Although bad news has historically served as a catalyst for equities, this trend might be about to reverse, Bank of America strategists said Monday.
Over the past two months, there has been a negative 78% correlation between the S&P 500 and the USD, indicating that bad economic news often led to stock market gains. However, BofA warns that this dynamic could change if economic growth deteriorates further.
Specifically, the bank’s strategists point to a critical range for nonfarm payrolls (NFP) as a bellwether for the stock market.
“We believe the goldilocks range for NFP is +125-175K, which would maintain the unemployment rate largely unchanged assuming labor supply growth remains at or above today’s level,” analysts said in the note.
“Sub-125K gains in NFP could increase the risk of triggering the Sahm Rule*, reviving recession fears in the market. As long as inflation remains in check, stronger growth should also be positive for stocks,” they added.

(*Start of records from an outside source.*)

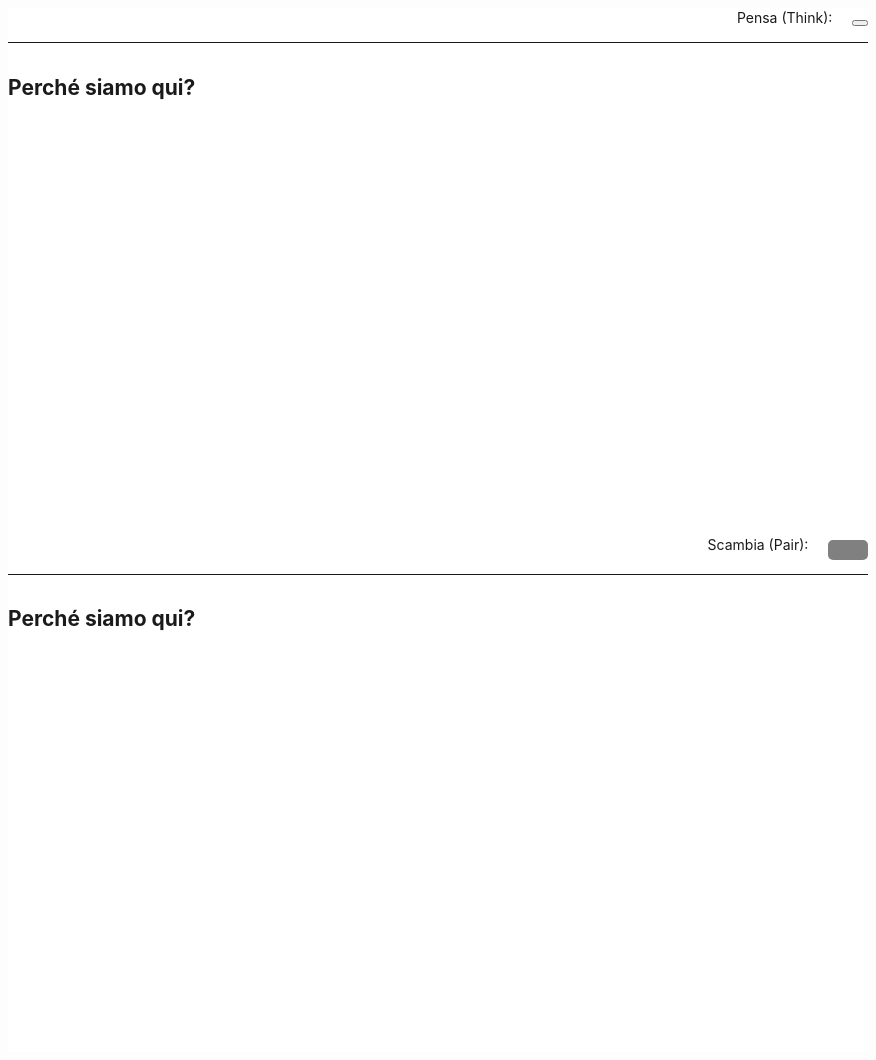 
<div align="right"> Pensa (Think): &nbsp;&nbsp;&nbsp; <button id="countdown_think"></button> </div>

<script>

</script>

---
## Perch&eacute; siamo qui?

<span style="display:block; height:400px;"></span>

<style>
  #countdown_pair{
    padding: 10px 20px;
    font-size: 20px;
    color: white;
    background-color: gray;
    border: none;
    border-radius: 5px;
    cursor: pointer;
  }
  #countdown_pair.running {
    background-color: green;
  }
  #countdown_pair.finished {
    background-color: red;
  }
</style>

<div align="right"> Scambia (Pair): &nbsp;&nbsp;&nbsp; <button id="countdown_pair"></button></div>

<script>

</script>

---
## Perch&eacute; siamo qui?

<span style="display:block; height:400px;"></span>

<style>
  #countdown_share{
    padding: 10px 20px;
    font-size: 20px;
    color: white;
    background-color: gray;
    border: none;
    border-radius: 5px;
    cursor: pointer;
  }
  #countdown_share.running {
    background-color: green;
  }
  #countdown_share.finished {
    background-color: red;
  }
</style>
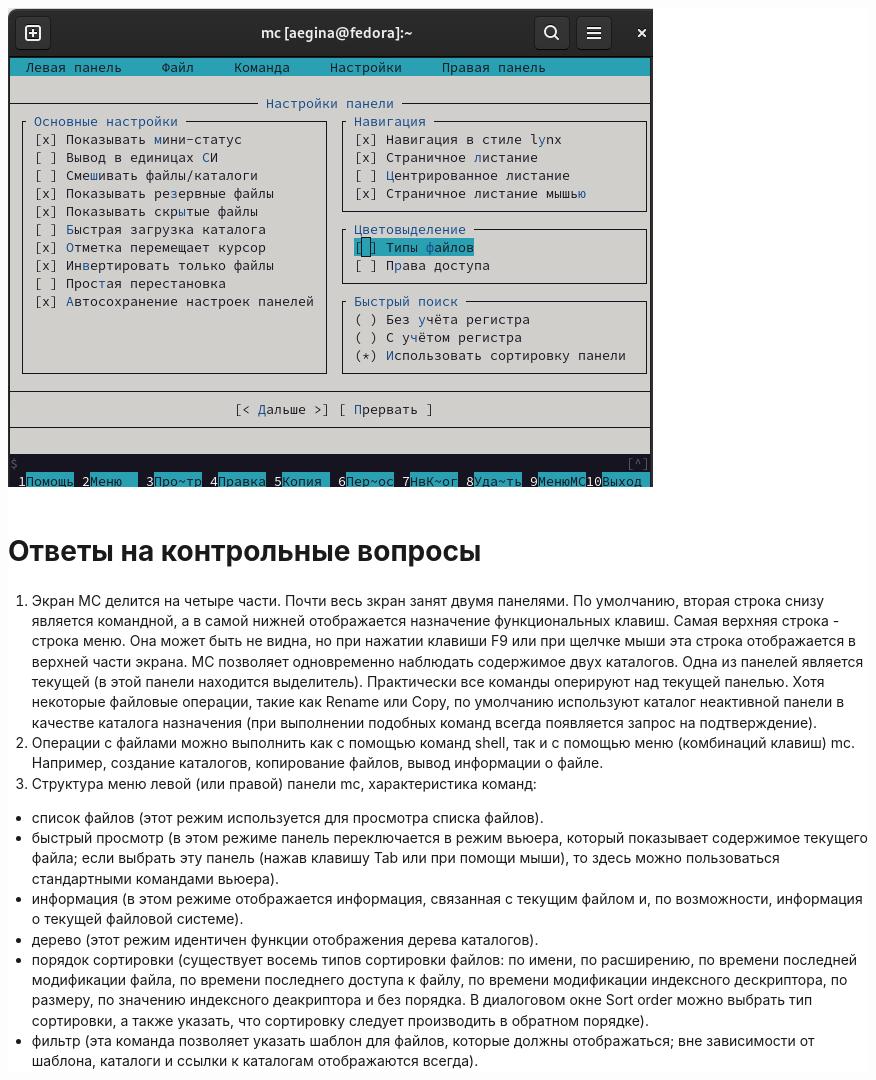 ![](image/29.png)

# Ответы на контрольные вопросы

1. Экран MC делится на четыре части. Почти весь зкран занят двумя панелями. По умолчанию, вторая строка снизу является командной, а в самой нижней отображается назначение функциональных клавиш. Самая верхняя строка - строка меню. Она может быть не видна, но при нажатии клавиши F9 или при щелчке мыши эта строка отображается в верхней части экрана. MC позволяет одновременно наблюдать содержимое двух каталогов. Одна из панелей является текущей (в этой панели находится выделитель). Практически все команды оперируют над текущей панелью. Хотя некоторые файловые операции, такие как Rename или Copy, по умолчанию используют каталог неактивной панели в качестве каталога назначения (при выполнении подобных команд всегда появляется запрос на подтверждение).
2. Операции с файлами можно выполнить как с помощью команд shell, так и с помощью меню (комбинаций клавиш) mc. Например, создание каталогов, копирование файлов, вывод информации о файле.
3. Структура меню левой (или правой) панели mc, характеристика команд:
- список файлов (этот режим используется для просмотра списка файлов).
- быстрый просмотр (в этом режиме панель переключается в режим вьюера, который показывает содержимое текущего файла; если выбрать эту панель (нажав клавишу Tab или при помощи мыши), то здесь можно пользоваться стандартными командами вьюера).
- информация (в этом режиме отображается информация, связанная с текущим файлом и, по возможности, информация о текущей файловой системе).
- дерево (этот режим идентичен функции отображения дерева каталогов).
- порядок сортировки (существует восемь типов сортировки файлов: по имени, по расширению, по времени последней модификации файла, по времени последнего доступа к файлу, по времени модификации индексного дескриптора, по размеру, по значению индексного деакриптора и без порядка. В диалоговом окне Sort order можно выбрать тип сортировки, а также указать, что сортировку следует производить в обратном порядке).
- фильтр (эта команда позволяет указать шаблон для файлов, которые должны отображаться; вне зависимости от шаблона, каталоги и ссылки к каталогам отображаются всегда).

In recent forecasts, BofA expects the NFP to increase by 200,000, up from 175,000 in April. However, the unpredictability of NFP data poses risks. The S&P 500 has shown similar volatility on NFP release days as it has on Consumer Price Index (CPI) days over the past year.
Despite this, market complacency is evident, with SPX options pricing in the fourth-lowest NFP implied move since the onset of the COVID-19 pandemic, strategists noted.
The implications of this week's macro events extend beyond employment data. The ISM manufacturing PMI, set to be released earlier in the week, and the European Central Bank's (ECB) rate decision will also play a pivotal role.
BofA expects the manufacturing PMI to improve but stay below 50, signaling continued contraction, while the ECB is anticipated to cut rates.